- [Task description]: Within the entries below, the lines from the one with "The Git branching" through the one with "In particular, the" are to be set down exactly, both ends kept.

[Stored data entries]
-- Opening Marker --
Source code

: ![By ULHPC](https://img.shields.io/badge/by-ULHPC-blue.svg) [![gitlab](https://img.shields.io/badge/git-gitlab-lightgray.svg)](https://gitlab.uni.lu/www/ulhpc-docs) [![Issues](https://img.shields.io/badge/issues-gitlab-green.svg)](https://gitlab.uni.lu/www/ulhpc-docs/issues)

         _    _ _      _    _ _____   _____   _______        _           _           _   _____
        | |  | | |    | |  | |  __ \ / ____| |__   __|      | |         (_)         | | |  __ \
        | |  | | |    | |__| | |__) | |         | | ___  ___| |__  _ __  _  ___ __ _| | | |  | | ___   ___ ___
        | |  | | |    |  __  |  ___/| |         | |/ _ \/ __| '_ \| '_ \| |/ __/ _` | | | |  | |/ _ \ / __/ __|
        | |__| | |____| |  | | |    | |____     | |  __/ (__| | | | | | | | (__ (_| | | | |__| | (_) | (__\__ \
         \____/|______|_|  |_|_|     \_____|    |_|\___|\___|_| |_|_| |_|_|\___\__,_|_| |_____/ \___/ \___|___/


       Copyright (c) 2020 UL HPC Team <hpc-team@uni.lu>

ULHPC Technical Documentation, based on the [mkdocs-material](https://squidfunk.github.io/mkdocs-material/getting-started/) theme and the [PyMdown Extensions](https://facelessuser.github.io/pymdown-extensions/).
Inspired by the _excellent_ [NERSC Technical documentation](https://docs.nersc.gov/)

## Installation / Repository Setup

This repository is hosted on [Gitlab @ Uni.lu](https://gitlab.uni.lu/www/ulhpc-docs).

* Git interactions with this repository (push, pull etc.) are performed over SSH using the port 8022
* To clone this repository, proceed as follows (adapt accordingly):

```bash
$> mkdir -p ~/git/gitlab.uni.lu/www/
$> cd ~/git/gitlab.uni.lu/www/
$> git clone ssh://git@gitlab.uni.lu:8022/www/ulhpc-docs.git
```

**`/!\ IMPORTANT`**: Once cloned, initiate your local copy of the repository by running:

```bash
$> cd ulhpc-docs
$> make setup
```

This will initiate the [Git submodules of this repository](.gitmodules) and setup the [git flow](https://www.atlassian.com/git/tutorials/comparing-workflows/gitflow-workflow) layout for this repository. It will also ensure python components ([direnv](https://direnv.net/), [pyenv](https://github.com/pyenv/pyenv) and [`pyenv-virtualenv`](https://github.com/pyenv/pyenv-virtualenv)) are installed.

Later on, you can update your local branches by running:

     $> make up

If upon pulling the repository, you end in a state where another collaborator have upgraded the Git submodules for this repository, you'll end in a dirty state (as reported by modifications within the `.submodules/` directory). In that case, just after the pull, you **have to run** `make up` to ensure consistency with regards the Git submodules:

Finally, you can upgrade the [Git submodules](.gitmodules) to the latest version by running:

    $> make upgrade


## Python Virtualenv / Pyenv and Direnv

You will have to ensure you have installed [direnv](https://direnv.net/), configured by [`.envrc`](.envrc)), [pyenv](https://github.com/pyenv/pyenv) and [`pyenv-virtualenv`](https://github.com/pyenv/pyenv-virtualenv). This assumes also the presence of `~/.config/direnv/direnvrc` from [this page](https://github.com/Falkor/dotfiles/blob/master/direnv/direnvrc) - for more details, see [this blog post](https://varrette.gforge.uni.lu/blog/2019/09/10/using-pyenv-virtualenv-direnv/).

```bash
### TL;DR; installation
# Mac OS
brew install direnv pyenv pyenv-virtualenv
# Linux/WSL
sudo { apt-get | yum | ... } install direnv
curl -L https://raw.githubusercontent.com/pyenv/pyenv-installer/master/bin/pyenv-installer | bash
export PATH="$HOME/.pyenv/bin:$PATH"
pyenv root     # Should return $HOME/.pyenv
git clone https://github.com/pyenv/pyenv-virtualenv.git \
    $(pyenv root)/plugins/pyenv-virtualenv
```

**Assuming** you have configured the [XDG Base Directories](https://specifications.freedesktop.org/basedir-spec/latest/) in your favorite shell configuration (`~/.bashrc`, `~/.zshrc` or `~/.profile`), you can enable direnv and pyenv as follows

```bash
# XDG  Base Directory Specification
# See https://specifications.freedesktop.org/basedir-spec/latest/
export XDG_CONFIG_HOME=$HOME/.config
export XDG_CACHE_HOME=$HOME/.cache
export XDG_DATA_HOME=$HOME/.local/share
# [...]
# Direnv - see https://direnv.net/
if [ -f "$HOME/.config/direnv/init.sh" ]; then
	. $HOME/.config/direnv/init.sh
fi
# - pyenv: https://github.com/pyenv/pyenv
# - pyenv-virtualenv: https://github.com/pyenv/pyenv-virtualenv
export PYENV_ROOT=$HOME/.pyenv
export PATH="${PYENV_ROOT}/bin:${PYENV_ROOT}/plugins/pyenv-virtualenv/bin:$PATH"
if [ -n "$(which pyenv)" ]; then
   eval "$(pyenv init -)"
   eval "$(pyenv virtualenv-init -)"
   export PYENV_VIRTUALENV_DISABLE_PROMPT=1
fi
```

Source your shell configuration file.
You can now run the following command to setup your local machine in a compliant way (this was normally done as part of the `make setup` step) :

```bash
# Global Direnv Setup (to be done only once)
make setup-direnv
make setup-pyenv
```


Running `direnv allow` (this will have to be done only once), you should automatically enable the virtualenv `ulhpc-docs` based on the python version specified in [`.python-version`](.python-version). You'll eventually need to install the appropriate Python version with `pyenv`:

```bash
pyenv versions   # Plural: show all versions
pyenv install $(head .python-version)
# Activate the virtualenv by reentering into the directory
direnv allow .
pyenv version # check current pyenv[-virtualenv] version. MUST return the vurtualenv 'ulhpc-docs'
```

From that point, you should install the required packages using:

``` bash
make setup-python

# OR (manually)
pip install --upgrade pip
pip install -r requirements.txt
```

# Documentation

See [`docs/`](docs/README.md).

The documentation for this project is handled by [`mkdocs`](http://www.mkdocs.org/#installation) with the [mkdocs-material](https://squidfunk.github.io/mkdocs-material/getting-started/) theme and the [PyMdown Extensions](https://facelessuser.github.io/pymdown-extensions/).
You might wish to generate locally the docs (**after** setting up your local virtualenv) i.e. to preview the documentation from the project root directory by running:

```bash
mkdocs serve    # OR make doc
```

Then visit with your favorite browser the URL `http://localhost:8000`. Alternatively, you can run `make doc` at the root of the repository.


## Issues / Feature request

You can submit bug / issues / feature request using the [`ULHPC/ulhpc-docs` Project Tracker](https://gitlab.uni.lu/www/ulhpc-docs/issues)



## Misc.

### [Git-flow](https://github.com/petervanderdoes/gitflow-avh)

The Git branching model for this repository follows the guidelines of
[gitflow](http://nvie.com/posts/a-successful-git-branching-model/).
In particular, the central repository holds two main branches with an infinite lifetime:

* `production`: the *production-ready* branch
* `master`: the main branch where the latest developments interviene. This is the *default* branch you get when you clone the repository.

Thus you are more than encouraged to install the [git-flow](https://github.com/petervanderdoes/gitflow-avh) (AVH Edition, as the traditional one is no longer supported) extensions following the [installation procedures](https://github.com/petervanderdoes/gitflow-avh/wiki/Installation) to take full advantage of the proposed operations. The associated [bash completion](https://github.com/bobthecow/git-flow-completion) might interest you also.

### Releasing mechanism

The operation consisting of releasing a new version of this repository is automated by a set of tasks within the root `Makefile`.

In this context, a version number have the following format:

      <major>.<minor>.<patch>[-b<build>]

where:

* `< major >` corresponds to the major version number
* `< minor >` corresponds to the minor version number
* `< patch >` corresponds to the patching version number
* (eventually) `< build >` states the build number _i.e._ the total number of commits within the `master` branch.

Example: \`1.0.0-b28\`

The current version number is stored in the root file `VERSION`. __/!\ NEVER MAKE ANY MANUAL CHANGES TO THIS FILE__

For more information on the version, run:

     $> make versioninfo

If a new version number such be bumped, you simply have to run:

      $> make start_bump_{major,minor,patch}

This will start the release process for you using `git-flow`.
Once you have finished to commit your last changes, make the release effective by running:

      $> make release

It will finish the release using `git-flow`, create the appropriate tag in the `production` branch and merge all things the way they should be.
-- Closing Marker --
- [Your solution]:
The Git branching model for this repository follows the guidelines of
[gitflow](http://nvie.com/posts/a-successful-git-branching-model/).
In particular, the central repository holds two main branches with an infinite lifetime:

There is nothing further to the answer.